__Data supplied__

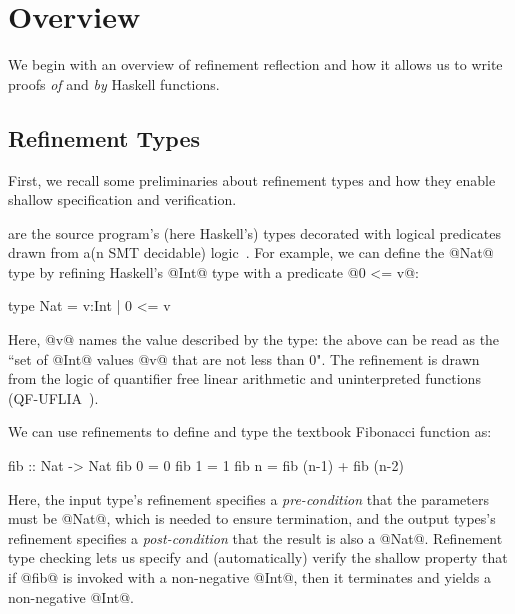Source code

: \section{Overview}
\label{sec:refinementreflection:overview}
\label{sec:examples}

We begin with an overview of refinement reflection and
how it allows us to write proofs \emph{of} and \emph{by}
Haskell functions.

\subsection{Refinement Types}

First, we recall some preliminaries about refinement types
and how they enable shallow specification and verification.

 are the source program's (here
Haskell's) types decorated with logical predicates drawn
from a(n SMT decidable) logic~\citep{ConstableS87,Rushby98}.
%
For example, we can define the @Nat@ type by refining
Haskell's @Int@ type with a predicate @0 <= v@:
%
\begin{code}
  type Nat = { v:Int | 0 <= v }
\end{code}
%
Here, @v@ names the value described by the type:
the above can be read as the
``set of @Int@ values @v@ that are not less than 0".
The refinement is drawn from the logic of quantifier
free linear arithmetic and uninterpreted functions
(QF-UFLIA~\cite{SMTLIB2}).

%
We can use refinements to define and type the
textbook Fibonacci function as:
%
\begin{code}
  fib :: Nat -> Nat
  fib 0 = 0
  fib 1 = 1
  fib n = fib (n-1) + fib (n-2)
\end{code}
%
Here, the input type's refinement specifies a
\emph{pre-condition} that the parameters must
be @Nat@, which is needed to ensure termination,
and the output types's refinement specifies a
\emph{post-condition} that the result is also a @Nat@.
%
Refinement type checking lets us specify
and (automatically) verify the shallow property
that if @fib@ is invoked with a non-negative
@Int@, then it terminates and yields
a non-negative @Int@.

__Exercise prompt__
Using the data above, copy each line that contains "with".

__Exercise answer__
We begin with an overview of refinement reflection and
Haskell's) types decorated with logical predicates drawn
Haskell's @Int@ type with a predicate @0 <= v@:
that if @fib@ is invoked with a non-negative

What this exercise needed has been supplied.